TL;DR: With mdns-repeater/avahi-daemon and OpenVPN, I still cannot pass the mDNS requests from eth0 to tun0.

Best Answer

  • You could, instead of repeating the mDNS requests, use dns-sd to create a proxy service record. If you run dns-sd -Z _raop._tcp on the network with the mDNS record available, you should get something like this:

    Browsing for _raop._tcp
    DATE: ---Mon 21 May 2018---
     1:29:38.528  ...STARTING...
    ; To direct clients to browse a different domain, substitute that domain in place of '@'
    lb._dns-sd._udp                                 PTR     @
    ; In the list of services below, the SRV records will typically reference dot-local Multicast DNS names.
    ; When transferring this zone file data to your unicast DNS server, you'll need to replace those dot-local
    ; names with the correct fully-qualified (unicast) domain name of the target host offering the service.
    _raop._tcp                                      PTR     054D66DDCDBB@Gavin\032speakers._raop._tcp
    054D66DDCDBB@Gavin\032speakers._raop._tcp       SRV     0 0 5000 boxen.local. ; Replace with unicast FQDN of target host
    054D66DDCDBB@Gavin\032speakers._raop._tcp       TXT     "pw=false" "txtvers=1" "vn=3" "sr=44100" "ss=16" "ch=2" "cn=0,1" "et=0,1" "ek=1" "sm=false" "tp=UDP"

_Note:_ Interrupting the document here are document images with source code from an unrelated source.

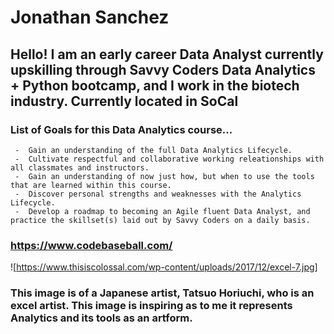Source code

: # Jonathan Sanchez

## Hello!  I am an early career Data Analyst currently upskilling through Savvy Coders Data Analytics + Python bootcamp, and I work in the biotech industry.  Currently located in SoCal

### List of Goals for this Data Analytics course...
     -  Gain an understanding of the full Data Analytics Lifecycle.
     -  Cultivate respectful and collaborative working releationships with all classmates and instructors.
     -  Gain an understanding of now just how, but when to use the tools that are learned within this course.
     -  Discover personal strengths and weaknesses with the Analytics Lifecycle.
     -  Develop a roadmap to becoming an Agile fluent Data Analyst, and practice the skillset(s) laid out by Savvy Coders on a daily basis.

### https://www.codebaseball.com/

![https://www.thisiscolossal.com/wp-content/uploads/2017/12/excel-7.jpg]

### This image is of a Japanese artist, Tatsuo Horiuchi, who is an excel artist.  This image is inspiring as to me it represents Analytics and its tools as an artform.
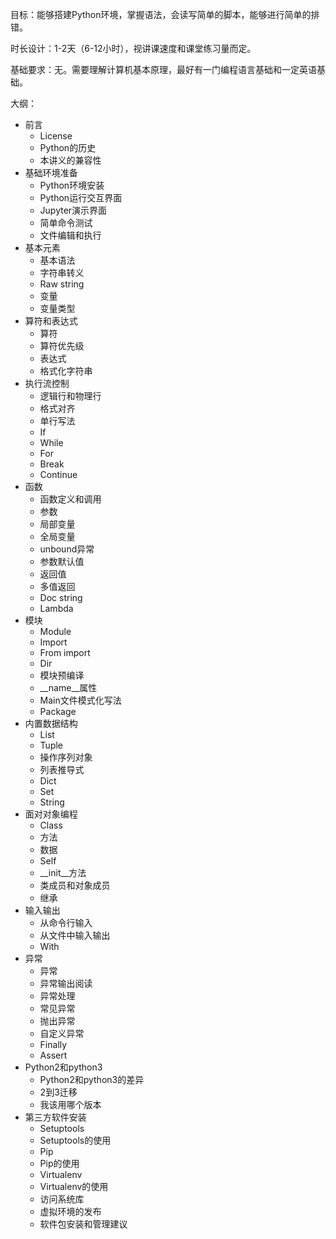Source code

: 目标：能够搭建Python环境，掌握语法，会读写简单的脚本，能够进行简单的排错。

时长设计：1-2天（6-12小时），视讲课速度和课堂练习量而定。

基础要求：无。需要理解计算机基本原理，最好有一门编程语言基础和一定英语基础。

大纲：

* 前言
  * License
  * Python的历史
  * 本讲义的兼容性
* 基础环境准备
  * Python环境安装
  * Python运行交互界面
  * Jupyter演示界面
  * 简单命令测试
  * 文件编辑和执行
* 基本元素
  * 基本语法
  * 字符串转义
  * Raw string
  * 变量
  * 变量类型
* 算符和表达式
  * 算符
  * 算符优先级
  * 表达式
  * 格式化字符串
* 执行流控制
  * 逻辑行和物理行
  * 格式对齐
  * 单行写法
  * If
  * While
  * For
  * Break
  * Continue
* 函数
  * 函数定义和调用
  * 参数
  * 局部变量
  * 全局变量
  * unbound异常
  * 参数默认值
  * 返回值
  * 多值返回
  * Doc string
  * Lambda
* 模块
  * Module
  * Import
  * From import
  * Dir
  * 模块预编译
  * \_\_name\_\_属性
  * Main文件模式化写法
  * Package
* 内置数据结构
  * List
  * Tuple
  * 操作序列对象
  * 列表推导式
  * Dict
  * Set
  * String
* 面对对象编程
  * Class
  * 方法
  * 数据
  * Self
  * __init__方法
  * 类成员和对象成员
  * 继承
* 输入输出
  * 从命令行输入
  * 从文件中输入输出
  * With
* 异常
  * 异常
  * 异常输出阅读
  * 异常处理
  * 常见异常
  * 抛出异常
  * 自定义异常
  * Finally
  * Assert
* Python2和python3
  * Python2和python3的差异
  * 2到3迁移
  * 我该用哪个版本
* 第三方软件安装
  * Setuptools
  * Setuptools的使用
  * Pip
  * Pip的使用
  * Virtualenv
  * Virtualenv的使用
  * 访问系统库
  * 虚拟环境的发布
  * 软件包安装和管理建议
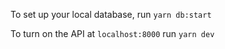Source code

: To set up your local database, run `yarn db:start`

To turn on the API at `localhost:8000` run `yarn dev`
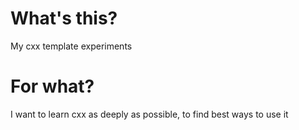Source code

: # What's this?

My cxx template experiments

# For what?

I want to learn cxx as deeply as possible,
to find best ways to use it 
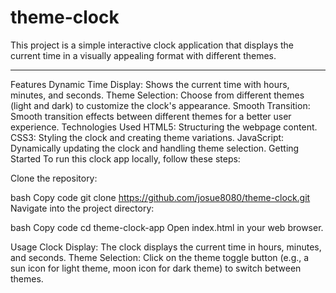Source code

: # theme-clock
This project is a simple interactive clock application that displays the current time in a visually appealing format with different themes.
_______
Features
Dynamic Time Display: Shows the current time with hours, minutes, and seconds.
Theme Selection: Choose from different themes (light and dark) to customize the clock's appearance.
Smooth Transition: Smooth transition effects between different themes for a better user experience.
Technologies Used
HTML5: Structuring the webpage content.
CSS3: Styling the clock and creating theme variations.
JavaScript: Dynamically updating the clock and handling theme selection.
Getting Started
To run this clock app locally, follow these steps:

Clone the repository:

bash
Copy code
git clone https://github.com/josue8080/theme-clock.git
Navigate into the project directory:

bash
Copy code
cd theme-clock-app
Open index.html in your web browser.

Usage
Clock Display: The clock displays the current time in hours, minutes, and seconds.
Theme Selection: Click on the theme toggle button (e.g., a sun icon for light theme, moon icon for dark theme) to switch between themes.
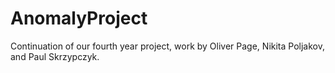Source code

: # AnomalyProject
Continuation of our fourth year project, work by Oliver Page, Nikita Poljakov, and Paul Skrzypczyk.
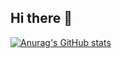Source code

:## Hi there 👋

[![Anurag's GitHub stats](https://github-readme-stats.vercel.app/api?Flackiusv2=anuraghazra)](https://github.com/anuraghazra/github-readme-stats)
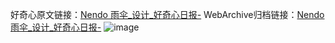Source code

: 好奇心原文链接：[Nendo 雨伞_设计_好奇心日报-](https://www.qdaily.com/articles/3284.html)
WebArchive归档链接：[Nendo 雨伞_设计_好奇心日报-](http://web.archive.org/web/20190623151822/https://www.qdaily.com/articles/3284.html)
![image](http://ww3.sinaimg.cn/large/007d5XDply1g3v6zq2f70j30u03gbwt6)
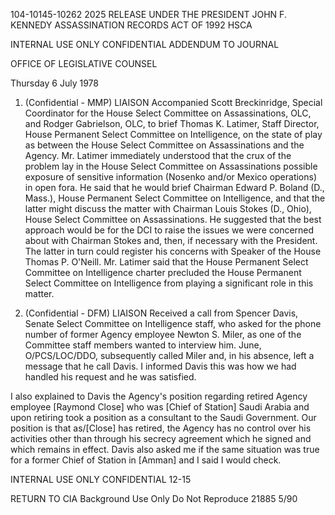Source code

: 104-10145-10262 2025 RELEASE UNDER THE PRESIDENT JOHN F. KENNEDY ASSASSINATION RECORDS ACT OF 1992
HSCA

INTERNAL USE ONLY
CONFIDENTIAL
ADDENDUM TO JOURNAL

OFFICE OF LEGISLATIVE COUNSEL

Thursday 6 July 1978

1. (Confidential - MMP) LIAISON Accompanied Scott
Breckinridge, Special Coordinator for the House Select
Committee on Assassinations, OLC, and Rodger Gabrielson,
OLC, to brief Thomas K. Latimer, Staff Director, House
Permanent Select Committee on Intelligence, on the state of
play as between the House Select Committee on Assassinations
and the Agency. Mr. Latimer immediately understood that the
crux of the problem lay in the House Select Committee on
Assassinations possible exposure of sensitive information
(Nosenko and/or Mexico operations) in open fora. He said
that he would brief Chairman Edward P. Boland (D., Mass.),
House Permanent Select Committee on Intelligence, and that
the latter might discuss the matter with Chairman Louis
Stokes (D., Ohio), House Select Committee on Assassinations.
He suggested that the best approach would be for the DCI to
raise the issues we were concerned about with Chairman Stokes
and, then, if necessary with the President. The latter in
turn could register his concerns with Speaker of the House Thomas P.
O'Neill. Mr. Latimer said that the House Permanent Select Committee
on Intelligence charter precluded the House Permanent Select
Committee on Intelligence from playing a significant role in
this matter.

2. (Confidential - DFM) LIAISON Received a call from
Spencer Davis, Senate Select Committee on Intelligence staff,
who asked for the phone number of former Agency employee
Newton S. Miler, as one of the Committee staff members wanted
to interview him. June, O/PCS/LOC/DDO, subsequently called
Miler and, in his absence, left a message that he call Davis.
I informed Davis this was how we had handled his request and
he was satisfied.

I also explained to Davis the Agency's position regarding
retired Agency employee [Raymond Close] who was [Chief of Station]
Saudi Arabia and upon retiring took a position as a consultant
to the Saudi Government. Our position is that as/[Close] has
retired, the Agency has no control over his activities other
than through his secrecy agreement which he signed and which
remains in effect. Davis also asked me if the same situation
was true for a former Chief of Station in [Amman] and I said I
would check.

INTERNAL USE ONLY
CONFIDENTIAL
12-15

RETURN TO CIA
Background Use Only
Do Not Reproduce
21885
5/90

    You can use this to craft a proxy record to direct AirPlay clients to your server. For my example connection, I would use...

    dns-sd -P '054D66DDCDBB@Gavin speakers' '_raop._tcp' 'local.' 'boxen.local' '' "pw=false" "txtvers=1" "vn=3" "sr=44100" "ss=16" "ch=2" "cn=0,1" "et=0,1" "ek=1" "sm=false" "tp=UDP"

    ...where is replaced with the IP address of your airplay server and everything else is copied from what you get from dns-sd -Z. With this, AirPlay clients should be able to see your server.

    Note: the dns-sd command that I'm using here comes with macOS. As far as I'm aware it isn't available for linux, but you could probably do something similar with avahi.